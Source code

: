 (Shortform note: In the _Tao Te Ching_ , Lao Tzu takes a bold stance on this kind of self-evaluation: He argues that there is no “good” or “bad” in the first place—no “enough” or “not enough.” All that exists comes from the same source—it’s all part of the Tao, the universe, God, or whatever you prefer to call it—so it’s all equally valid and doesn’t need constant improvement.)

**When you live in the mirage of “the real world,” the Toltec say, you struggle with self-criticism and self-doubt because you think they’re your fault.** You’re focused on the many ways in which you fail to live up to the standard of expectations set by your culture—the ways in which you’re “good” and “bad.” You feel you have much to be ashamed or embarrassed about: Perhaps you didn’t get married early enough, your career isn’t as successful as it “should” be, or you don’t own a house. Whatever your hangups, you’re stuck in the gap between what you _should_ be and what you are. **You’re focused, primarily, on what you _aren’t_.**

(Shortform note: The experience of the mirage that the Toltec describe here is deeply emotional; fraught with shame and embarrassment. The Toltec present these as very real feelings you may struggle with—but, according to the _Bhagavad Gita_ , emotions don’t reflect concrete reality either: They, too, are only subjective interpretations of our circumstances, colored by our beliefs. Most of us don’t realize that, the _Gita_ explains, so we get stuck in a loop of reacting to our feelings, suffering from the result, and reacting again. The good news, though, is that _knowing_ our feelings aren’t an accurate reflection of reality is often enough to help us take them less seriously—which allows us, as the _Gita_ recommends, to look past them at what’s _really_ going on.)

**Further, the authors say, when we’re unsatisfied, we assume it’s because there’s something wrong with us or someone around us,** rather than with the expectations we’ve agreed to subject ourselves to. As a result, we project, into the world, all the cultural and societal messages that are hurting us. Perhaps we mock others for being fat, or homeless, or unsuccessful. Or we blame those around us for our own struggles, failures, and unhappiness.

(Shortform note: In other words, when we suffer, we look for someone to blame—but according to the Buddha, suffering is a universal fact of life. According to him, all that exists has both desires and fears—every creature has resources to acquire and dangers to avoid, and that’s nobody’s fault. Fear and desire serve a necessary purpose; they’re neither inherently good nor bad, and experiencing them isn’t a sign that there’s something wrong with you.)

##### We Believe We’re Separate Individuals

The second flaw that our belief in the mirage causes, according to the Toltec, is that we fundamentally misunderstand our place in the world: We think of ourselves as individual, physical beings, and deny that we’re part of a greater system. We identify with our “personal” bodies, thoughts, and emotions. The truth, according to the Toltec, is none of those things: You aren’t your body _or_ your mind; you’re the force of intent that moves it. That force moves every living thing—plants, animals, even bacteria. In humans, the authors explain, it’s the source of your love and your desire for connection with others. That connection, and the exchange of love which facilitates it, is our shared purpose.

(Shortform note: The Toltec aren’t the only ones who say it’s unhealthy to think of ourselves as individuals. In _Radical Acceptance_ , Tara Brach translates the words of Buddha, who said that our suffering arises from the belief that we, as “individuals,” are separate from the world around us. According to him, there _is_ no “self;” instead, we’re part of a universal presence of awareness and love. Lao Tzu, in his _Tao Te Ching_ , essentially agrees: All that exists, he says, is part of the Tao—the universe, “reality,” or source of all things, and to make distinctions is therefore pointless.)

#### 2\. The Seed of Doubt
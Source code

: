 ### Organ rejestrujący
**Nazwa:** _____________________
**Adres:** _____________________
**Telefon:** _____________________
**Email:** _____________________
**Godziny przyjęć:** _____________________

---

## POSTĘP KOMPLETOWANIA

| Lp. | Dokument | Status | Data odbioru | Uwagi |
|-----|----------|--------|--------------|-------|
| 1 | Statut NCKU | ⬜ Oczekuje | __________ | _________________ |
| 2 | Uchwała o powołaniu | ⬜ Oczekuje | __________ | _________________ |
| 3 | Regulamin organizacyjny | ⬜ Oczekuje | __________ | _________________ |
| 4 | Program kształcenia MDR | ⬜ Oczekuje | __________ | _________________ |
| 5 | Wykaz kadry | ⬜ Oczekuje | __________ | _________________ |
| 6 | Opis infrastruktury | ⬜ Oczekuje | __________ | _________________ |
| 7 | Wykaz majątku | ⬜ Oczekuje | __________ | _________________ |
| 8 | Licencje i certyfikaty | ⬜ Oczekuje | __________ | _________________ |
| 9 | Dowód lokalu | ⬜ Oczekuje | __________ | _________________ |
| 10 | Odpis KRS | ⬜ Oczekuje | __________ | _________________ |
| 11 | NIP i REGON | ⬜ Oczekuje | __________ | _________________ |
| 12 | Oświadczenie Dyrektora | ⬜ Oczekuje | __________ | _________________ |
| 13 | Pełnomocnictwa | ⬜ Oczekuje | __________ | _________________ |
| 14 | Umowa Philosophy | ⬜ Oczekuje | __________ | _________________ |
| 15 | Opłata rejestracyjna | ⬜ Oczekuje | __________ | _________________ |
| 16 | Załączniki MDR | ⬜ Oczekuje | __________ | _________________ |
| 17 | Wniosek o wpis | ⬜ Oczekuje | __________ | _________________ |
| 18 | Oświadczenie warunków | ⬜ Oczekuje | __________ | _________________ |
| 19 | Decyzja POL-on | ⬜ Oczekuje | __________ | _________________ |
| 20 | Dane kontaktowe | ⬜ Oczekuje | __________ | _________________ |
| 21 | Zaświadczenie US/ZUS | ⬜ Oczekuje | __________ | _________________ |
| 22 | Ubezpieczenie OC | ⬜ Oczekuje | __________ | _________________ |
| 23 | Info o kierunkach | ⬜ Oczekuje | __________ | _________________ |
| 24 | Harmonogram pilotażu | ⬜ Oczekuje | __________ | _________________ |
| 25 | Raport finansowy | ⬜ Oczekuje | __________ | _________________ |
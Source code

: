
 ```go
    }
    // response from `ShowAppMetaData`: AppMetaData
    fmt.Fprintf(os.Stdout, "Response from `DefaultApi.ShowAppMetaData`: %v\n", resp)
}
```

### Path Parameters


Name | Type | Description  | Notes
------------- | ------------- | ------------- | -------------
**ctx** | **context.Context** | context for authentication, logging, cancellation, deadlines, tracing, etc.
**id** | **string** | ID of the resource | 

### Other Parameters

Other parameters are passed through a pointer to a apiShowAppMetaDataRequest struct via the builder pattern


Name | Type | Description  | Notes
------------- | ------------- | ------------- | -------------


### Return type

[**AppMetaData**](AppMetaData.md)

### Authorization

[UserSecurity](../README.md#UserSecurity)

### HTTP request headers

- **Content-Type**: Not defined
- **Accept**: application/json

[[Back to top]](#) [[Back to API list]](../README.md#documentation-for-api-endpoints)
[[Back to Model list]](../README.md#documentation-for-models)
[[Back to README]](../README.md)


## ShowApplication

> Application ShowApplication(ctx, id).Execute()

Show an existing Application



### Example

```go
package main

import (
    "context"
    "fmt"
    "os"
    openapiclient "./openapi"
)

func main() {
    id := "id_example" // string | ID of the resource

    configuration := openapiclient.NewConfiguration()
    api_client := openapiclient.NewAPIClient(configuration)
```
++++++++++
**Task description:** Send back exactly the lines of the listing above starting at the one with "Dowód lokalu |" and ending at the one with "19 | Decyzja", inclusive, and no others.

**Answer space:**
| 9 | Dowód lokalu | ⬜ Oczekuje | __________ | _________________ |
| 10 | Odpis KRS | ⬜ Oczekuje | __________ | _________________ |
| 11 | NIP i REGON | ⬜ Oczekuje | __________ | _________________ |
| 12 | Oświadczenie Dyrektora | ⬜ Oczekuje | __________ | _________________ |
| 13 | Pełnomocnictwa | ⬜ Oczekuje | __________ | _________________ |
| 14 | Umowa Philosophy | ⬜ Oczekuje | __________ | _________________ |
| 15 | Opłata rejestracyjna | ⬜ Oczekuje | __________ | _________________ |
| 16 | Załączniki MDR | ⬜ Oczekuje | __________ | _________________ |
| 17 | Wniosek o wpis | ⬜ Oczekuje | __________ | _________________ |
| 18 | Oświadczenie warunków | ⬜ Oczekuje | __________ | _________________ |
| 19 | Decyzja POL-on | ⬜ Oczekuje | __________ | _________________ |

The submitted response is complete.